* Exercise brief:
An exact copy of the entries is needed, with every picture left out.

* Collected data:
Content starts

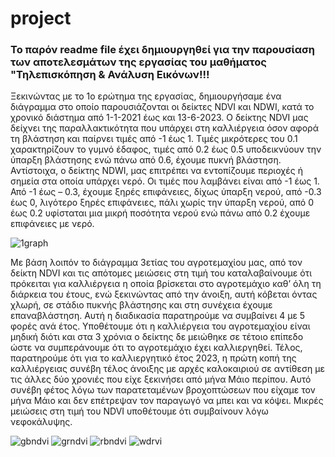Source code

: # project
### Το παρόν readme file έχει δημιουργηθεί για την παρουσίαση των αποτελεσμάτων της εργασίας του μαθήματος "Τηλεπισκόπηση & Ανάλυση Εικόνων!!!

Ξεκινώντας με το 1ο ερώτημα της εργασίας, δημιουργήσαμε ένα διάγραμμα στο οποίο παρουσιάζονται οι δείκτες NDVI και NDWI, κατά το χρονικό διάστημα από 1-1-2021 έως και 13-6-2023.
Ο δείκτης NDVI μας δείχνει της παραλλακτικότητα που υπάρχει στη καλλιέργεια όσον αφορά τη βλάστηση και παίρνει τιμές από -1 έως 1. Τιμές μικρότερες του 0.1 χαρακτηρίζουν το γυμνό έδαφος, τιμές από 0.2 έως 0.5 υποδεικνύουν την ύπαρξη βλάστησης ενώ πάνω από 0.6, έχουμε πυκνή βλάστηση. Αντίστοιχα, ο δείκτης NDWI, μας επιτρέπει να εντοπίζουμε περιοχές ή σημεία στα οποία υπάρχει νερό. Οι τιμές που λαμβάνει είναι από -1 έως 1. Από -1 έως – 0.3, έχουμε ξηρές επιφάνειες, δίχως ύπαρξη νερού, από -0.3 έως 0, λιγότερο ξηρές επιφάνειες, πάλι χωρίς την ύπαρξη νερού, από 0 έως 0.2 υφίσταται μια μικρή ποσότητα νερού ενώ πάνω από 0.2 έχουμε επιφάνειες με νερό. 

![1graph](https://github.com/ncharisis/project/assets/137705407/56141bd3-d447-43b5-836a-2760542db17f)

Με βάση λοιπόν το διάγραμμα 3ετίας του αγροτεμαχίου μας, από τον δείκτη NDVI και τις απότομες μειώσεις στη τιμή του καταλαβαίνουμε ότι πρόκειται για καλλιέργεια η οποία βρίσκεται στο αγροτεμάχιο καθ’ όλη τη διάρκεια του έτους, ενώ ξεκινώντας από την άνοιξη, αυτή κόβεται όντας χλωρή, σε στάδιο πυκνής βλάστησης και στη συνέχεια έχουμε επαναβλάστηση. Αυτή η διαδικασία παρατηρούμε να συμβαίνει 4 με 5 φορές ανά έτος. Υποθέτουμε ότι η καλλιέργεια του αγροτεμαχίου είναι μηδική διότι και στα 3 χρόνια ο δείκτης δε μειώθηκε σε τέτοιο επίπεδο ώστε να συμπεράνουμε ότι το αγροτεμάχιο έχει καλλιεργηθεί. Τέλος, παρατηρούμε ότι για το καλλιεργητικό έτος 2023, η πρώτη κοπή της καλλιέργειας συνέβη τέλος άνοιξης με αρχές καλοκαιριού σε αντίθεση με τις άλλες δύο χρονιές που είχε ξεκινήσει από μήνα Μάιο περίπου. Αυτό συνέβη φέτος λόγω των παρατεταμένων βροχοπτώσεων που είχαμε τον μήνα Μάιο και δεν επέτρεψαν τον παραγωγό να μπει και να κόψει. Μικρές μειώσεις στη τιμή του NDVI υποθέτουμε ότι συμβαίνουν λόγω νεφοκάλυψης.

![gbndvi](https://github.com/ncharisis/project/assets/137705407/249eb35a-822f-4b9a-bb3f-12402e08277f)
![grndvi](https://github.com/ncharisis/project/assets/137705407/e692b952-738f-43f5-a47e-e95bd56adc7d)
![rbndvi](https://github.com/ncharisis/project/assets/137705407/0c4a205b-09d5-48eb-85e0-ebfe0d4e697b)
![wdrvi](https://github.com/ncharisis/project/assets/137705407/5c2e25cf-9b80-432d-8d53-3fbbbbbcd071)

Content ends

* Your response:
Source code

: # project
### Το παρόν readme file έχει δημιουργηθεί για την παρουσίαση των αποτελεσμάτων της εργασίας του μαθήματος "Τηλεπισκόπηση & Ανάλυση Εικόνων!!!

Ξεκινώντας με το 1ο ερώτημα της εργασίας, δημιουργήσαμε ένα διάγραμμα στο οποίο παρουσιάζονται οι δείκτες NDVI και NDWI, κατά το χρονικό διάστημα από 1-1-2021 έως και 13-6-2023.
Ο δείκτης NDVI μας δείχνει της παραλλακτικότητα που υπάρχει στη καλλιέργεια όσον αφορά τη βλάστηση και παίρνει τιμές από -1 έως 1. Τιμές μικρότερες του 0.1 χαρακτηρίζουν το γυμνό έδαφος, τιμές από 0.2 έως 0.5 υποδεικνύουν την ύπαρξη βλάστησης ενώ πάνω από 0.6, έχουμε πυκνή βλάστηση. Αντίστοιχα, ο δείκτης NDWI, μας επιτρέπει να εντοπίζουμε περιοχές ή σημεία στα οποία υπάρχει νερό. Οι τιμές που λαμβάνει είναι από -1 έως 1. Από -1 έως – 0.3, έχουμε ξηρές επιφάνειες, δίχως ύπαρξη νερού, από -0.3 έως 0, λιγότερο ξηρές επιφάνειες, πάλι χωρίς την ύπαρξη νερού, από 0 έως 0.2 υφίσταται μια μικρή ποσότητα νερού ενώ πάνω από 0.2 έχουμε επιφάνειες με νερό. 

![1graph](https://github.com/ncharisis/project/assets/137705407/56141bd3-d447-43b5-836a-2760542db17f)

Με βάση λοιπόν το διάγραμμα 3ετίας του αγροτεμαχίου μας, από τον δείκτη NDVI και τις απότομες μειώσεις στη τιμή του καταλαβαίνουμε ότι πρόκειται για καλλιέργεια η οποία βρίσκεται στο αγροτεμάχιο καθ’ όλη τη διάρκεια του έτους, ενώ ξεκινώντας από την άνοιξη, αυτή κόβεται όντας χλωρή, σε στάδιο πυκνής βλάστησης και στη συνέχεια έχουμε επαναβλάστηση. Αυτή η διαδικασία παρατηρούμε να συμβαίνει 4 με 5 φορές ανά έτος. Υποθέτουμε ότι η καλλιέργεια του αγροτεμαχίου είναι μηδική διότι και στα 3 χρόνια ο δείκτης δε μειώθηκε σε τέτοιο επίπεδο ώστε να συμπεράνουμε ότι το αγροτεμάχιο έχει καλλιεργηθεί. Τέλος, παρατηρούμε ότι για το καλλιεργητικό έτος 2023, η πρώτη κοπή της καλλιέργειας συνέβη τέλος άνοιξης με αρχές καλοκαιριού σε αντίθεση με τις άλλες δύο χρονιές που είχε ξεκινήσει από μήνα Μάιο περίπου. Αυτό συνέβη φέτος λόγω των παρατεταμένων βροχοπτώσεων που είχαμε τον μήνα Μάιο και δεν επέτρεψαν τον παραγωγό να μπει και να κόψει. Μικρές μειώσεις στη τιμή του NDVI υποθέτουμε ότι συμβαίνουν λόγω νεφοκάλυψης.

![gbndvi](https://github.com/ncharisis/project/assets/137705407/249eb35a-822f-4b9a-bb3f-12402e08277f)
![grndvi](https://github.com/ncharisis/project/assets/137705407/e692b952-738f-43f5-a47e-e95bd56adc7d)
![rbndvi](https://github.com/ncharisis/project/assets/137705407/0c4a205b-09d5-48eb-85e0-ebfe0d4e697b)
![wdrvi](https://github.com/ncharisis/project/assets/137705407/5c2e25cf-9b80-432d-8d53-3fbbbbbcd071)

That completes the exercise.